#### REQUIRED WORK
Among the records below, find each line containing the word "beyond" and copy it.

#### DATA SHOWN
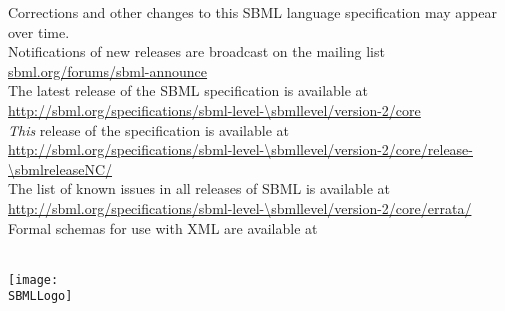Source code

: \maketitle

\vfill

\begin{center}\sffamily
Corrections and other changes to this SBML language specification may appear over time.\\
Notifications of new releases are broadcast on the mailing list \href{http://www.sbml.org/Forums/sbml-announce}{sbml.org/forums/sbml-announce}\\[10pt]

The latest release of the SBML \thisLV specification is available at\\
\url{http://sbml.org/specifications/sbml-level-\sbmllevel/version-2/core}\\[10pt]

\emph{This} release of the specification is available at\\
\url{http://sbml.org/specifications/sbml-level-\sbmllevel/version-2/core/release-\sbmlreleaseNC/}\\[10pt]

The list of known issues in all releases of SBML \thisLV is available at\\
\url{http://sbml.org/specifications/sbml-level-\sbmllevel/version-2/core/errata/}\\[10pt]

Formal schemas for use with XML are available at\\
\sbmlSchemasURL\\[10pt]
\end{center}

\vfill

\centerline{\texttt{[image: \\SBMLLogo]}}
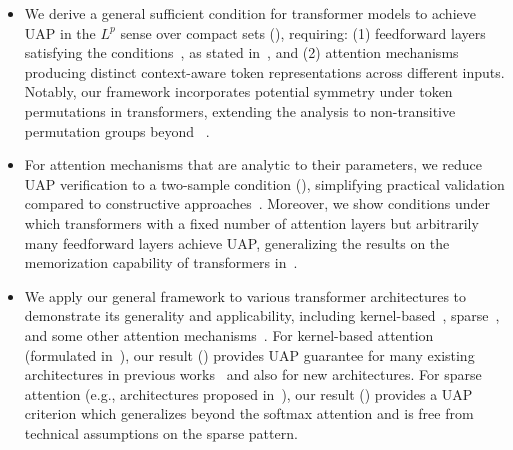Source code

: \documentclass{article}
\begin{document}
\begin{itemize}
     \item We derive a general sufficient condition for
        transformer models to achieve UAP in the $L^p$ sense over compact sets (), requiring: (1) feedforward layers satisfying the conditions~\cite{cheng2025interpolation}, as stated in~, and (2) attention mechanisms producing distinct context-aware token representations across different inputs.
        Notably, our framework  incorporates potential symmetry under token permutations in transformers, extending the analysis to non-transitive permutation groups beyond
        ~\cite{li2024deep}.

        \item For attention mechanisms that are analytic to their parameters, we reduce UAP verification to a two-sample condition (), simplifying practical validation compared to constructive approaches~\cite{yun2019transformers,yun2020n,zaheer2020big,kajitsukatransformers}.
        Moreover, we show conditions under which transformers with a fixed number of attention layers but arbitrarily many feedforward layers achieve UAP, generalizing the results on the memorization capability of transformers in~\cite{kajitsukatransformers,kim2022provable}.

        \item We apply our general framework to various transformer architectures to demonstrate its generality and applicability, including kernel-based~\cite{vaswani2017attention,choromanski2020rethinking,tsai2019transformer}, sparse~\cite{beltagy2020longformer,zaheer2020big,kitaev2020reformer}, and some other attention mechanisms~\cite{wang2020linformer,chen2021skyformer}. 
        For kernel-based attention (formulated in~), our result () provides UAP guarantee for many existing architectures in previous works~\cite{vaswani2017attention,choromanski2020rethinking,tsai2019transformer} and also  for new architectures. 
        For sparse attention (e.g., architectures proposed in~\cite{beltagy2020longformer,zaheer2020big,kitaev2020reformer}), our result () provides a UAP criterion which generalizes beyond the softmax attention and
        is free from technical assumptions on the sparse pattern.


\end{itemize}
\end{document}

#### SOLUTION FOR THIS TASK
        Notably, our framework  incorporates potential symmetry under token permutations in transformers, extending the analysis to non-transitive permutation groups beyond
        For sparse attention (e.g., architectures proposed in~\cite{beltagy2020longformer,zaheer2020big,kitaev2020reformer}), our result () provides a UAP criterion which generalizes beyond the softmax attention and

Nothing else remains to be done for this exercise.